De Washington a
Xangai: a trajetória de um Brasil(eiro) do FMI ao Banco do BRICS
Muitas das vezes a trajetória de um país nas
relações internacionais acaba se confundindo com a própria trajetória de seus
principais operadores em política externa.
Dada
essa relação verdadeiramente curiosa e peculiar, é possível dizer que boa parte
da história política do Brasil de meados dos anos 2000 refletiu – em certa
medida – os passos do economista Paulo
Nogueira Batista Jr.
Para
efeito de contextualização, Batista Jr. atuou como diretor-executivo pelo
Brasil no Fundo Monetário
Internacional entre
os anos de 2007 e 2015, ocupando posteriormente o cargo de vice-presidente
do Novo Banco de Desenvolvimento –
também conhecido como Banco do BRICS – de 2015 a 2017.
Durante
esses dez anos, o mundo
testemunhou significativas transformações que tiveram efeito não
somente na conjuntura internacional como na própria posição do Brasil no
sistema.

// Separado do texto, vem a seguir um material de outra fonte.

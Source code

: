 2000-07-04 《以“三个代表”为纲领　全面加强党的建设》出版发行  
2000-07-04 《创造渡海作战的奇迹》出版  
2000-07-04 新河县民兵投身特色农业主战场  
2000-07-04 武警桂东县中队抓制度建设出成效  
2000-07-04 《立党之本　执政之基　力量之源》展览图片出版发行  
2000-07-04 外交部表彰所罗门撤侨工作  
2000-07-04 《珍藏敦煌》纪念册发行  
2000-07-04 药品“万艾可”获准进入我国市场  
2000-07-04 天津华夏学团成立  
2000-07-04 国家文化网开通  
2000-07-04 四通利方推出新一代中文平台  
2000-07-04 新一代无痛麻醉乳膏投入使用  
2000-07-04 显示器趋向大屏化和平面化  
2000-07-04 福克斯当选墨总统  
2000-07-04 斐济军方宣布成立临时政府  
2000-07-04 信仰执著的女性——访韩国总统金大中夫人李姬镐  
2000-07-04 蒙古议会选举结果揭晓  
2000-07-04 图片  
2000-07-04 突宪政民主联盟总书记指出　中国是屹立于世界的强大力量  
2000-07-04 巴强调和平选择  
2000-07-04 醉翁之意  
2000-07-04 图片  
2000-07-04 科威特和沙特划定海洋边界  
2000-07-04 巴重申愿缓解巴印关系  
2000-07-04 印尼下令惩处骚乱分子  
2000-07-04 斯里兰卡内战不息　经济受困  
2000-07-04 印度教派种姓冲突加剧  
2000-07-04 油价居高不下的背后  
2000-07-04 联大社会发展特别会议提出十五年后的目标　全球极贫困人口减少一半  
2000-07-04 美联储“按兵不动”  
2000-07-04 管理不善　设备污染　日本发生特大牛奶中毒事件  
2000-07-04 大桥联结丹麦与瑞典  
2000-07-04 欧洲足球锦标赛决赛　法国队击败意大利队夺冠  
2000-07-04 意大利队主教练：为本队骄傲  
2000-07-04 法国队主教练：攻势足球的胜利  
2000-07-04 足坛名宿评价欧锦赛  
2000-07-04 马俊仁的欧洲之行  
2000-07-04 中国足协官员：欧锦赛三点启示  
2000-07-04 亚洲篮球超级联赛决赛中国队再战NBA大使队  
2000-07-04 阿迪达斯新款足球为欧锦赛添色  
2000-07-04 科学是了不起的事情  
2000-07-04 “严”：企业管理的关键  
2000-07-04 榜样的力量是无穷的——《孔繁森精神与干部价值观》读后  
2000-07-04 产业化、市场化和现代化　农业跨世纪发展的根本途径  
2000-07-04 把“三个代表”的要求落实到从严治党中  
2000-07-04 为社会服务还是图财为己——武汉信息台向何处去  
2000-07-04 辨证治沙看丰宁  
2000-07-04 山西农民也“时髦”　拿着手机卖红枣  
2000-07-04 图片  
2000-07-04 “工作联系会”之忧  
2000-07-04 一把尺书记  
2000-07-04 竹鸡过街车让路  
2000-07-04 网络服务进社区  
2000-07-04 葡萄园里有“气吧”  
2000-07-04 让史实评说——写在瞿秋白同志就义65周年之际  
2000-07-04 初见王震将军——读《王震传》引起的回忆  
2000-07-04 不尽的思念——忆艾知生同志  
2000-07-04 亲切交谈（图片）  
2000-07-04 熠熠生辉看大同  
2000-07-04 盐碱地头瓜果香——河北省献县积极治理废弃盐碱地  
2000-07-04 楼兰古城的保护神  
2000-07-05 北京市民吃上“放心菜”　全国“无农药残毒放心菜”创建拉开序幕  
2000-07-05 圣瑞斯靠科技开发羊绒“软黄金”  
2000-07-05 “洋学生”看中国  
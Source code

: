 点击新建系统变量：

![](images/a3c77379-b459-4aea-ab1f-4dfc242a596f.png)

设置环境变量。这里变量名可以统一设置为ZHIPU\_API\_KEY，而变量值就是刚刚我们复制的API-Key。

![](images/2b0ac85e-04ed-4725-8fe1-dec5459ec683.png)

A princípio, quando Paulo Nogueira era diretor atuante no FMI, o
Brasil, assim como os demais países do
BRICS,
acabou melhorando sua posição relativa na instituição depois das reformas de
cotas aprovadas em 2008.
Naquele
período, o Brasil já havia consolidado um discurso em torno da redução no
desequilíbrio no poder de voto dos países emergentes no FMI, em contraste com a
posição privilegiada dos países do G7.
Como
Batista Jr. descreve em uma de suas obras principais, "O Brasil não Cabe
no Quintal de Ninguém", o principal empecilho para uma reforma abrangente
no âmbito do FMI era a resistência
dos países europeus à mudança, os quais continuavam agarrados "a
posições e privilégios" que refletiam o peso que eles tinham no passado.
Em
suma, a Europa se via como a principal defensora do status quo institucional baseado em uma realidade inexistente,
dificultando assim a redistribuição do poder decisório para outros centros
econômicos emergentes, como era o caso do Brasil.
Não
por acaso, para Paulo Nogueira a super-representação europeia no FMI tratava-se
de "um problema tão ou mais grave do que o excessivo poder dos
Estados Unidos"
na instituição. Custava à Europa aceitar a realidade de seu declínio econômico
no sistema internacional. Com isto, a insatisfação dos Estados menos
privilegiados ia apenas se acumulando.
Batista
Jr., por sua vez, foi ao mesmo tempo articulista e testemunha de uma cooperação
política cada vez maior entre Brasil,
Rússia, China e Índia dentro do FMI, passando a atuar em conjunto
para a definição de posições comuns.
Dessa
cooperação surgia uma coalização de países que lutavam por uma reforma na
governança financeira internacional, baseada no realinhamento de poder de voto
e de cotas mais justas para as economias emergentes.
Logo,
quando eclode a Crise Financeira de 2008 o próprio G7 como gestor da agenda
financeira global perdeu legitimidade. Aquele era um momento de transformação
sem precedentes no sistema, e o Brasil aproveitou a oportunidade para fazer com que o
G20 –
e não mais o G7 - se tornasse o principal foro para a governança da economia
mundial.
Tal
é a realidade que se faz presente até os dias de hoje. Como se não bastasse, em
2009 Brasil, Rússia, Índia e China decidiam criar o grupo BRIC, dando então
seus primeiros passos na consolidação de uma entidade política que discursava
em prol de um sistema
internacional multipolar e mais representativo.
Tratava-se
de um conjunto de Estados que, nas palavras de Batista Jr., estavam inconformados "com a
atual governança internacional, que tem origem na estrutura de poder que
emergiu depois da Segunda Guerra Mundial".
No
limite, era uma estrutura que consagrava os privilégios das potências europeias
e dos Estados Unidos e que se oporia ferrenhamente a mudanças que pudessem
prejudicar sua hegemonia no sistema. Dada a importância adquirida pelo BRICS para a mudança desse quadro,
em 2011, por iniciativa brasileira, os países do grupo também passaram a se
reunir às margens das discussões do G20.
A
intenção do BRICS, manifestada logo em suas primeiras cúpulas, era atingir uma maior "democratização"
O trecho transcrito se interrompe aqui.